Koichi Shimizu (2009) “Advertising Theory and Strategies”, 16th edition, Souseisha Book Company (Japanese)
4 C’s Of marketing Mix:-
Commodity: the product for the consumers or citizens. Not product out.
Cost: producing cost, selling cost, purchasing cost and social cost.
Channel: Flow of commodity : marketing channels.
Communication: marketing communication : It doesn’t promote the sales.
Marketing Mix Of Suzuki Pakistan For Cultus and Mehran Cars :-
Product & Price:-
Price: Rs. 897,000/-
Cultus is the blend of space and craft.
Its trim body Conceals ample space &
flexblity for both passenger and storage.
Cultus ensures everyone, exceptional
Value and quality.
Colors: Pearl Red, Graphite Grey, Solid white,
Indigo, Silky Silver, Aqua Blue, Eminent Blue
Price: Rs. 514,000/-
Unrivalled in its class, Mehran is Pakistan’s largest
selling car. More smart features like head turning
lamp, matching front grill and a two spoke steering
wheel gives it the tidy look. Functional economy,
peak performance or unmatched fuel efficiency,
Mehran VXR is the leader.
Colors: Pearl Red, Graphite Grey, Solid white, Silky Silver, Eminent Blue
For Promotion of Pakistan Suzuki automobiles, we will use different media T.V, Radio, Test Drive, Sponsorship, News paper etc. We will aware our target audience through above sources.
The distribution channels of Pak Suzuki shown in the following
Select one product each (from local market) which fits into consumer markets and organizational markets. Recommend the marketing mix for both products.
THE CONSUMER MARKET
The consumer market is composed of individuals who buy a specific good or service.
Rarely does one product interest the entire population.

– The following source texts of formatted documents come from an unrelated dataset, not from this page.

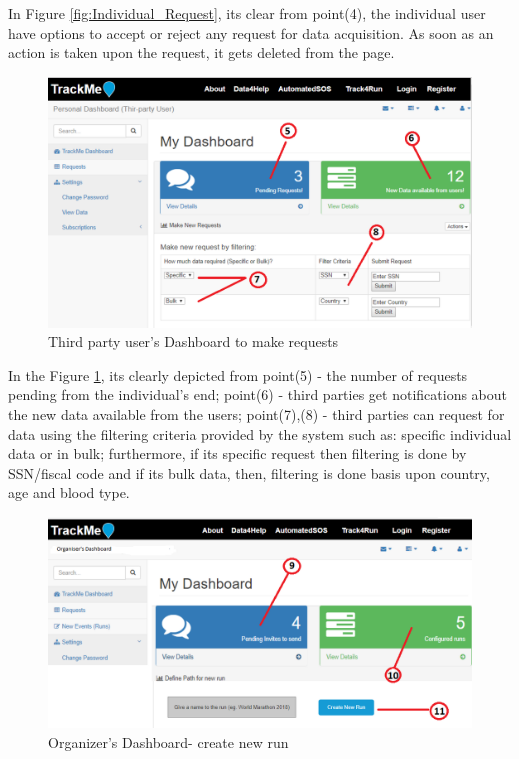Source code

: \documentclass[a4paper, hidelinks, 12pt]{report}
\begin{document}
	In Figure \ref{fig:Individual_Request}, its clear from point(4), the individual user have options to accept or reject any request for data acquisition. As soon as an action is taken upon the request, it gets deleted from the page.\\
	
	\begin{figure}[H]
		\centering
		\includegraphics[width=1\textwidth]{../Assets/Make_Request.png}\caption[UI: Third party user's Dashboard to make requests]{Third party user's Dashboard to make requests}
		\label{fig:Make_Request}
	\end{figure}
	
	In the Figure \ref{fig:Make_Request}, its clearly depicted from point(5) - the number of requests pending from the individual's end; point(6) - third parties get notifications about the new data available from the users; point(7),(8) - third parties can  request for  data using the filtering criteria provided by the system such as: specific individual data or in bulk; furthermore, if its specific request then filtering is done by SSN/fiscal code and if its bulk data, then, filtering is done basis upon country, age and blood type.
	
	\begin{figure}[H]
		\centering
		\includegraphics[width=1\textwidth]{../Assets/organizer_dashboard_1.png}\caption[UI: Organizer's Dashboard - create new run]{Organizer's Dashboard- create new run}
		\label{fig:organizer_dashboard_1}
	\end{figure}
	
\end{document}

This statement applies even to staples, such as sugar, flour, and salt. A small percentage of households do not eat these products, so even if a company did target the entire population, not everyone would be a potential consumer.
Organizational Market :-
All the individuals and companies who purchase goods and services for some use other than personal consumption. Organizational markets usually have fewer buyers but purchase in far greater amounts than consumer markets, and are more geographically concentrated. Organizational markets are divided into four components: industrial market, which includes individuals and companies that buy goods and services in order to produce other goods and services; reseller market, which consists of individuals or companies that purchase goods and services produced by others for resale to consumers; government market, which consists of government agencies at all levels that purchase goods and services for carrying out the functions of government; institutional market, which consists of individuals and companies such as schools or hospitals that purchase goods and services for the benefit or use of persons cared for by the institution.
Nestle Every Day (Consumer and Organizational Market):-
Nestle Every Day Milk is the product which is used in the consumer market as well as in the organizational market. People use it for tea and pure milk drinks in the houses while some drinks spot and hotel and restaurants use it for making Milk shakes , Tea and other milk based product for further selling. More than 800 products are based on milk which provide a plate form for milk industry and Nestle Every day is meeting their plate form by giving local and international milk and milk products.